== Exercise description ==
Could you output each line below exactly as it appears, excluding any pictures?

== Data for analysis ==
▬▬▬▬▬▬

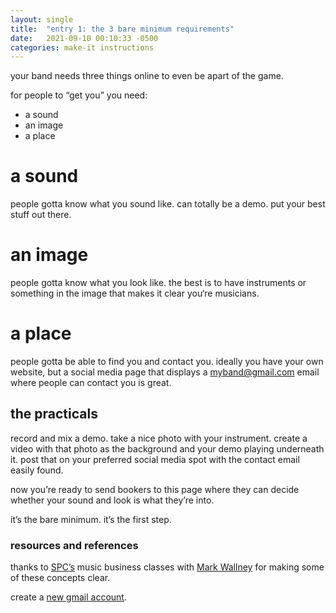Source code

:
```yaml
---
layout: single
title:  "entry 1: the 3 bare minimum requirements"
date:   2021-09-10 00:10:33 -0500
categories: make-it instructions
---
```

your band needs three things online to even be apart of the game.

for people to “get you” you need:
- a sound
- an image
- a place

# a sound
people gotta know what you sound like. can totally be a demo. put your best stuff out there. 

# an image
people gotta know what you look like. the best is to have instruments or something in the image that makes it clear you‘re musicians.

# a place
people gotta be able to find you and contact you. ideally you have your own website, but a social media page that displays a myband@gmail.com email where people can contact you is great.


## the practicals
record and mix a demo. take a nice photo with your instrument. create a video with that photo as the background and your demo playing underneath it. post that on your preferred social media spot with the contact email easily found.

now you’re ready to send bookers to this page where they can decide whether your sound and look is what they’re into. 

it’s the bare minimum. it’s the first step.


### resources and references
thanks to [SPC’s][spc] music business classes with [Mark Wallney][mark-w] for making some of these concepts clear.

create a [new gmail account][google-account].


[google-account]: https://accounts.google.com/signup/v2/webcreateaccount?flowName=GlifWebSignIn&flowEntry=SignUp
[spc]:   https://www.southplainscollege.edu/exploreprograms/technicaleducation/creativearts/commmusic.php
[mark-w]: https://www.southplainscollege.edu/faculty/wallney-mark.php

▬▬▬▬▬▬

== Answer for this exercise ==
Source code

:
```yaml
---
layout: single
title:  "entry 1: the 3 bare minimum requirements"
date:   2021-09-10 00:10:33 -0500
categories: make-it instructions
---
```

your band needs three things online to even be apart of the game.

for people to “get you” you need:
- a sound
- an image
- a place

# a sound
people gotta know what you sound like. can totally be a demo. put your best stuff out there. 

# an image
people gotta know what you look like. the best is to have instruments or something in the image that makes it clear you‘re musicians.

# a place
people gotta be able to find you and contact you. ideally you have your own website, but a social media page that displays a myband@gmail.com email where people can contact you is great.


## the practicals
record and mix a demo. take a nice photo with your instrument. create a video with that photo as the background and your demo playing underneath it. post that on your preferred social media spot with the contact email easily found.

now you’re ready to send bookers to this page where they can decide whether your sound and look is what they’re into. 

it’s the bare minimum. it’s the first step.


### resources and references
thanks to [SPC’s][spc] music business classes with [Mark Wallney][mark-w] for making some of these concepts clear.

create a [new gmail account][google-account].


[google-account]: https://accounts.google.com/signup/v2/webcreateaccount?flowName=GlifWebSignIn&flowEntry=SignUp
[spc]:   https://www.southplainscollege.edu/exploreprograms/technicaleducation/creativearts/commmusic.php
[mark-w]: https://www.southplainscollege.edu/faculty/wallney-mark.php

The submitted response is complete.